* WORK TASK: Looking at the entries, how many lines hold the word "litre"? State the number by itself.

[[ SOURCE MATERIAL, beginning ]]

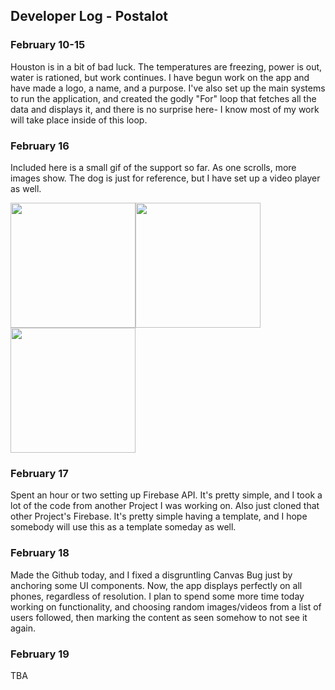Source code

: ## Developer Log - Postalot


### February 10-15

Houston is in a bit of bad luck. The temperatures are freezing, power is out, water is rationed, but work continues. I have begun work on the app and have made a logo,
a name, and a purpose. I've also set up the main systems to run the application, and created the godly "For" loop that fetches all the data and displays it, 
and there is no surprise here- I know most of my work will take place inside of this loop.

### February 16

Included here is a small gif of the support so far. As one scrolls, more images show. The dog is just for reference, but I have set up a video player as well.

<img src="https://dc602.4shared.com/img/7UrzG9IYea/s24/177bca80928/Screenshot_20210219-172921?async&rand=0.8009396622360541" width="200" /><img src="https://dc602.4shared.com/img/uEToCqGHiq/s24/177bca80928/Screenshot_20210219-173040?async&rand=0.2921840471421875" width="200" /><img src="https://media0.giphy.com/media/CZJAfNVlto9TuYf561/giphy.gif" width="200" />

### February 17

Spent an hour or two setting up Firebase API. It's pretty simple, and I took a lot of the code from another Project I was working on. Also just cloned that other
Project's Firebase. It's pretty simple having a template, and I hope somebody will use this as a template someday as well.


### February 18

Made the Github today, and I fixed a disgruntling Canvas Bug just by anchoring some UI components. Now, the app displays perfectly on all phones, regardless of 
resolution. I plan to spend some more time today working on functionality, and choosing random images/videos from a list of users followed, then marking the content 
as seen somehow to not see it again.


### February 19

TBA
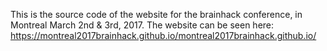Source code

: This is the source code of the website for the brainhack conference, in Montreal March 2nd & 3rd, 2017. The website can be seen here: 
https://montreal2017brainhack.github.io/montreal2017brainhack.github.io/
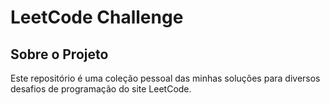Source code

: # LeetCode Challenge

## Sobre o Projeto
  Este repositório é uma coleção pessoal das minhas soluções para diversos desafios de programação do site LeetCode.
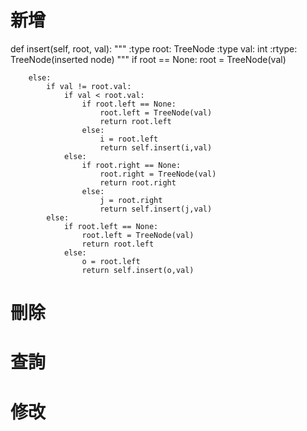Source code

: 新增
=
  def insert(self, root, val):
        """
        :type root: TreeNode
        :type val: int
        :rtype: TreeNode(inserted node)
        """
        if root == None:
            root = TreeNode(val)
            
        else:
            if val != root.val:
                if val < root.val:
                    if root.left == None:
                        root.left = TreeNode(val)
                        return root.left
                    else:
                        i = root.left
                        return self.insert(i,val)
                else:
                    if root.right == None:
                        root.right = TreeNode(val)
                        return root.right
                    else:
                        j = root.right
                        return self.insert(j,val)
            else:
                if root.left == None:
                    root.left = TreeNode(val)
                    return root.left
                else:
                    o = root.left
                    return self.insert(o,val)

刪除
=


查詢
=


修改
=
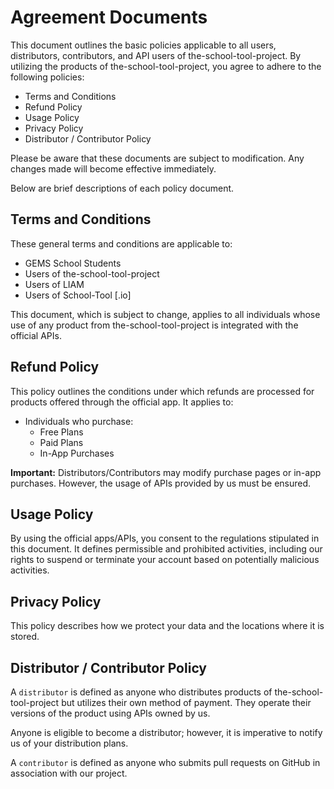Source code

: # Agreement Documents

This document outlines the basic policies applicable to all users, distributors, contributors, and API users of the-school-tool-project. By utilizing the products of the-school-tool-project, you agree to adhere to the following policies:

- Terms and Conditions
- Refund Policy
- Usage Policy
- Privacy Policy
- Distributor / Contributor Policy

Please be aware that these documents are subject to modification. Any changes made will become effective immediately.

Below are brief descriptions of each policy document.

## Terms and Conditions

These general terms and conditions are applicable to:

- GEMS School Students
- Users of the-school-tool-project
- Users of LIAM
- Users of School-Tool [.io]

This document, which is subject to change, applies to all individuals whose use of any product from the-school-tool-project is integrated with the official APIs.

## Refund Policy

This policy outlines the conditions under which refunds are processed for products offered through the official app. It applies to:

- Individuals who purchase:
    - Free Plans
    - Paid Plans
    - In-App Purchases

**Important:** Distributors/Contributors may modify purchase pages or in-app purchases. However, the usage of APIs provided by us must be ensured.

## Usage Policy

By using the official apps/APIs, you consent to the regulations stipulated in this document. It defines permissible and prohibited activities, including our rights to suspend or terminate your account based on potentially malicious activities.

## Privacy Policy

This policy describes how we protect your data and the locations where it is stored.

## Distributor / Contributor Policy

A `distributor` is defined as anyone who distributes products of the-school-tool-project but utilizes their own method of payment. They operate their versions of the product using APIs owned by us.

Anyone is eligible to become a distributor; however, it is imperative to notify us of your distribution plans.

A `contributor` is defined as anyone who submits pull requests on GitHub in association with our project.
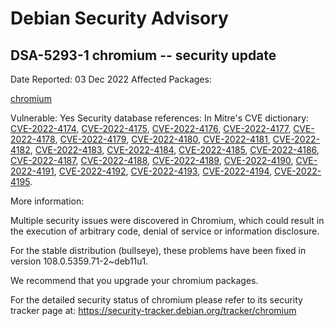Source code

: 
Debian Security Advisory
========================


DSA-5293-1 chromium -- security update
--------------------------------------



Date Reported:
03 Dec 2022
Affected Packages:

[chromium](https://packages.debian.org/src:chromium)

Vulnerable:
Yes
Security database references:
In Mitre's CVE dictionary: [CVE-2022-4174](https://security-tracker.debian.org/tracker/CVE-2022-4174), [CVE-2022-4175](https://security-tracker.debian.org/tracker/CVE-2022-4175), [CVE-2022-4176](https://security-tracker.debian.org/tracker/CVE-2022-4176), [CVE-2022-4177](https://security-tracker.debian.org/tracker/CVE-2022-4177), [CVE-2022-4178](https://security-tracker.debian.org/tracker/CVE-2022-4178), [CVE-2022-4179](https://security-tracker.debian.org/tracker/CVE-2022-4179), [CVE-2022-4180](https://security-tracker.debian.org/tracker/CVE-2022-4180), [CVE-2022-4181](https://security-tracker.debian.org/tracker/CVE-2022-4181), [CVE-2022-4182](https://security-tracker.debian.org/tracker/CVE-2022-4182), [CVE-2022-4183](https://security-tracker.debian.org/tracker/CVE-2022-4183), [CVE-2022-4184](https://security-tracker.debian.org/tracker/CVE-2022-4184), [CVE-2022-4185](https://security-tracker.debian.org/tracker/CVE-2022-4185), [CVE-2022-4186](https://security-tracker.debian.org/tracker/CVE-2022-4186), [CVE-2022-4187](https://security-tracker.debian.org/tracker/CVE-2022-4187), [CVE-2022-4188](https://security-tracker.debian.org/tracker/CVE-2022-4188), [CVE-2022-4189](https://security-tracker.debian.org/tracker/CVE-2022-4189), [CVE-2022-4190](https://security-tracker.debian.org/tracker/CVE-2022-4190), [CVE-2022-4191](https://security-tracker.debian.org/tracker/CVE-2022-4191), [CVE-2022-4192](https://security-tracker.debian.org/tracker/CVE-2022-4192), [CVE-2022-4193](https://security-tracker.debian.org/tracker/CVE-2022-4193), [CVE-2022-4194](https://security-tracker.debian.org/tracker/CVE-2022-4194), [CVE-2022-4195](https://security-tracker.debian.org/tracker/CVE-2022-4195).  

More information:

Multiple security issues were discovered in Chromium, which could result
in the execution of arbitrary code, denial of service or information
disclosure.


For the stable distribution (bullseye), these problems have been fixed in
version 108.0.5359.71-2~deb11u1.


We recommend that you upgrade your chromium packages.


For the detailed security status of chromium please refer to
its security tracker page at:
<https://security-tracker.debian.org/tracker/chromium>






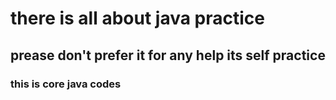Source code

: # there is all about java practice
## prease don't prefer it for any help its self practice
### this is core java codes
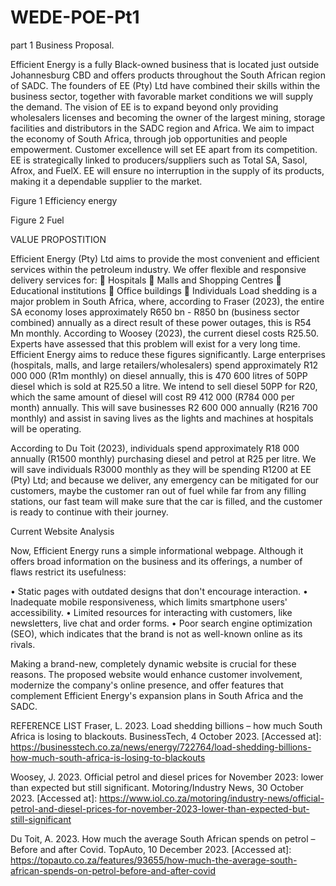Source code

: # WEDE-POE-Pt1
part 1
Business Proposal.

Efficient Energy is a fully Black-owned business that is located just outside Johannesburg CBD and offers products throughout the South African region of SADC. The founders of EE (Pty) Ltd have combined their skills within the business sector, together with favorable market conditions we will supply the demand. 
The vision of EE is to expand beyond only providing wholesalers licenses and becoming the owner of the largest mining, storage facilities and distributors in the SADC region and Africa. We aim to impact the economy of South Africa, through job opportunities and people empowerment. Customer excellence will set EE apart from its competition. EE is strategically linked to producers/suppliers such as Total SA, Sasol, Afrox, and FuelX. EE will ensure no interruption in the supply of its products, making it a dependable supplier to the market. 

 
Figure 1 Efficiency energy
 
 
Figure 2 Fuel

VALUE PROPOSTITION

Efficient Energy (Pty) Ltd aims to provide the most convenient and efficient services within the petroleum industry. We offer flexible and responsive delivery services for:
	Hospitals
	Malls and Shopping Centres
	Educational institutions
	Office buildings 
	Individuals
Load shedding is a major problem in South Africa, where, according to Fraser (2023), the entire SA economy loses approximately R650 bn - R850 bn (business sector combined) annually as a direct result of these power outages, this is R54 Mn monthly. According to Woosey (2023), the current diesel costs R25.50. Experts have assessed that this problem will exist for a very long time. Efficient Energy aims to reduce these figures significantly. Large enterprises (hospitals, malls, and large retailers/wholesalers) spend approximately R12 000 000 (R1m monthly) on diesel annually, this is 470 600 litres of 50PP diesel which is sold at R25.50 a litre. We intend to sell diesel 50PP for R20, which the same amount of diesel will cost R9 412 000 (R784 000 per month) annually. This will save businesses R2 600 000 annually (R216 700 monthly) and assist in saving lives as the lights and machines at hospitals will be operating. 

According to Du Toit (2023), individuals spend approximately R18 000 annually (R1500 monthly) purchasing diesel and petrol at R25 per litre. We will save individuals R3000 monthly as they will be spending R1200 at EE (Pty) Ltd; and because we deliver, any emergency can be mitigated for our customers, maybe the customer ran out of fuel while far from any filling stations, our fast team will make sure that the car is filled, and the customer is ready to continue with their journey. 


Current Website Analysis

Now, Efficient Energy runs a simple informational webpage.  Although it offers broad information on the business and its offerings, a number of flaws restrict its usefulness:

•	Static pages with outdated designs that don't encourage interaction.
•	Inadequate mobile responsiveness, which limits smartphone users' accessibility.
•	Limited resources for interacting with customers, like newsletters, live 
chat and order forms.
•	Poor search engine optimization (SEO), which indicates that the brand is not as well-known online as its rivals.

Making a brand-new, completely dynamic website is crucial for these reasons.  The proposed website would enhance customer involvement, modernize the company's online presence, and offer features that complement Efficient Energy's expansion plans in South Africa and the SADC.








REFERENCE LIST
Fraser, L. 2023. Load shedding billions – how much South Africa is losing to blackouts. BusinessTech, 4 October 2023. [Accessed at]: https://businesstech.co.za/news/energy/722764/load-shedding-billions-how-much-south-africa-is-losing-to-blackouts 

Woosey, J. 2023. Official petrol and diesel prices for November 2023: lower than expected but still significant. Motoring/Industry News, 30 October 2023. [Accessed at]: https://www.iol.co.za/motoring/industry-news/official-petrol-and-diesel-prices-for-november-2023-lower-than-expected-but-still-significant 

Du Toit, A. 2023. How much the average South African spends on petrol – Before and after Covid. TopAuto, 10 December 2023. [Accessed at]: https://topauto.co.za/features/93655/how-much-the-average-south-african-spends-on-petrol-before-and-after-covid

[[ SOURCE MATERIAL, end ]]

* SOLUTION TO THIS PROBLEM: 2